- DVD cover
- Directed by: Sasi
- Written by: Sasi
- Produced by: V. Ravichandran
- Starring: Jiiva Sandhya
- Cinematography: Santonio Terzio
- Edited by: Peter Babiya
- Music by: Vijay Antony
- Distributed by: Aascar Film Pvt. Ltd
- Release date: 2 February 2006;
- Running time: 133 minutes
- Country: India
- Language: Tamil

= Dishyum =

2006 film directed by Sasi

Dishyum is a 2006 Indian Tamil-language action romance film written and directed by Sasi. The film stars Jiiva and Sandhya in the lead roles, while Guinness Pakru, Nassar, and Malavika Avinash play supporting roles. The film's score and soundtrack are composed by Vijay Antony. The film was released on 2 February 2006.

==Plot==

Bhaskar, a stuntman, is smitten with Cynthia, a college student. However, his heart is broken when he learns that she doesn't love him back, but he still to tries persuade her.

==Production==
The producers of the film had initially signed Pooja to play the lead role in January 2005, before Sandhya replaced her. Before Jiiva was brought on board, the film was shot for approximately ten days with actor Ashok Kumar, who was not paid for the role. Vijay Sethupathi played a police officer and was paid 250 rupees for the initial version, which was later scrapped. The film was reshot with Jiiva. He had previously trained in Kung fu for three years, underwent gymnastics training for his role as a stuntman. He performed some of the stunts himself, and was accompanied by stunt directors all the time. He further revealed stuntmen were the first to see the film.

== Soundtrack ==
The music for Dishyum was composed by Vijay Antony. The song "Dailamo Dailamo" was later reused in the Kannada film Buddhivantha (2008).

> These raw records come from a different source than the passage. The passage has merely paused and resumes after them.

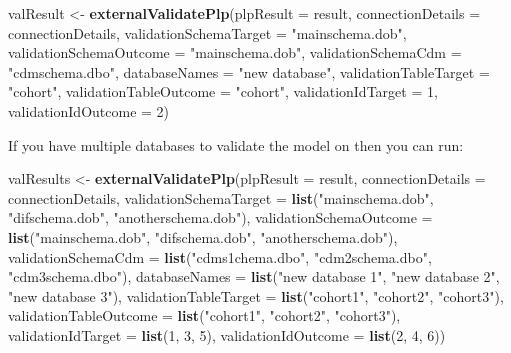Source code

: \documentclass[11pt]{book}
\newenvironment{Shaded}{\begin{snugshade}}{\end{snugshade}}
\newcommand{\DataTypeTok}[1]{\textcolor[rgb]{0.13,0.29,0.53}{#1}}
\newcommand{\DecValTok}[1]{\textcolor[rgb]{0.00,0.00,0.81}{#1}}
\newcommand{\KeywordTok}[1]{\textcolor[rgb]{0.13,0.29,0.53}{\textbf{#1}}}
\newcommand{\NormalTok}[1]{#1}
\newcommand{\StringTok}[1]{\textcolor[rgb]{0.31,0.60,0.02}{#1}}
\theoremstyle{definition}
\theoremstyle{definition}
\theoremstyle{definition}
\theoremstyle{remark}
\begin{document}
\begin{Shaded}
\begin{Highlighting}[]
\NormalTok{valResult <-}\StringTok{ }\KeywordTok{externalValidatePlp}\NormalTok{(}\DataTypeTok{plpResult =}\NormalTok{ result, }\DataTypeTok{connectionDetails =}\NormalTok{ connectionDetails, }
    \DataTypeTok{validationSchemaTarget =} \StringTok{"mainschema.dob"}\NormalTok{, }\DataTypeTok{validationSchemaOutcome =} \StringTok{"mainschema.dob"}\NormalTok{, }
    \DataTypeTok{validationSchemaCdm =} \StringTok{"cdmschema.dbo"}\NormalTok{, }\DataTypeTok{databaseNames =} \StringTok{"new database"}\NormalTok{, }\DataTypeTok{validationTableTarget =} \StringTok{"cohort"}\NormalTok{, }
    \DataTypeTok{validationTableOutcome =} \StringTok{"cohort"}\NormalTok{, }\DataTypeTok{validationIdTarget =} \DecValTok{1}\NormalTok{, }\DataTypeTok{validationIdOutcome =} \DecValTok{2}\NormalTok{)}
\end{Highlighting}
\end{Shaded}

If you have multiple databases to validate the model on then you can run:

\begin{Shaded}
\begin{Highlighting}[]
\NormalTok{valResults <-}\StringTok{ }\KeywordTok{externalValidatePlp}\NormalTok{(}\DataTypeTok{plpResult =}\NormalTok{ result, }\DataTypeTok{connectionDetails =}\NormalTok{ connectionDetails, }
    \DataTypeTok{validationSchemaTarget =} \KeywordTok{list}\NormalTok{(}\StringTok{"mainschema.dob"}\NormalTok{, }\StringTok{"difschema.dob"}\NormalTok{, }\StringTok{"anotherschema.dob"}\NormalTok{), }
    \DataTypeTok{validationSchemaOutcome =} \KeywordTok{list}\NormalTok{(}\StringTok{"mainschema.dob"}\NormalTok{, }\StringTok{"difschema.dob"}\NormalTok{, }\StringTok{"anotherschema.dob"}\NormalTok{), }
    \DataTypeTok{validationSchemaCdm =} \KeywordTok{list}\NormalTok{(}\StringTok{"cdms1chema.dbo"}\NormalTok{, }\StringTok{"cdm2schema.dbo"}\NormalTok{, }\StringTok{"cdm3schema.dbo"}\NormalTok{), }
    \DataTypeTok{databaseNames =} \KeywordTok{list}\NormalTok{(}\StringTok{"new database 1"}\NormalTok{, }\StringTok{"new database 2"}\NormalTok{, }\StringTok{"new database 3"}\NormalTok{), }
    \DataTypeTok{validationTableTarget =} \KeywordTok{list}\NormalTok{(}\StringTok{"cohort1"}\NormalTok{, }\StringTok{"cohort2"}\NormalTok{, }\StringTok{"cohort3"}\NormalTok{), }\DataTypeTok{validationTableOutcome =} \KeywordTok{list}\NormalTok{(}\StringTok{"cohort1"}\NormalTok{, }
        \StringTok{"cohort2"}\NormalTok{, }\StringTok{"cohort3"}\NormalTok{), }\DataTypeTok{validationIdTarget =} \KeywordTok{list}\NormalTok{(}\DecValTok{1}\NormalTok{, }\DecValTok{3}\NormalTok{, }\DecValTok{5}\NormalTok{), }\DataTypeTok{validationIdOutcome =} \KeywordTok{list}\NormalTok{(}\DecValTok{2}\NormalTok{, }
        \DecValTok{4}\NormalTok{, }\DecValTok{6}\NormalTok{))}
\end{Highlighting}
\end{Shaded}
\end{document}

| Song | Singers | Lyricist | Length |
|---|---|---|---|
| "Bhoomiku" | Gayathri, Vijay Antony, Rahul Nambiar | Vairamuthu | 4:37 |
| "Dailamo Dailamo" | Sangeetha Rajeshwaran, Vijay Antony | Vijay Antony | 4:28 |
| "Kitta Neringivaadi" | Sukhwinder Singh, Vinaya | Na. Muthukumar | 4:17 |
| "Nenjangootil" | Jayadev, Rajalakshmi | Vairamuthu | 4:36 |
| "Poo Meedhu" | Malgudi Subha | Pugazhendhi | 4:36 |

== Release ==
Dishyum was initially scheduled to release on 26 January 2026, but released a week later, 2 February.

==Critical reception==
Sify wrote, "This romantic feel-good film will make you think as the screenplay is written intelligently on the bitter-sweet nature of love". Lajjavathi of Kalki praised the acting of Jiiva, Sandhya and other actors, Vijay Antony's music and Santonio's cinematography but found climax to be dramatic which Sasi could have been avoided and added slowly developing love and increasing interest little by little, the film is completed with a thump that is a success for the direction.

== Accolades ==
Jiiva and Sandhya won the Tamil Nadu State Film Award Special Prizes for Best Actor and Actress respectively.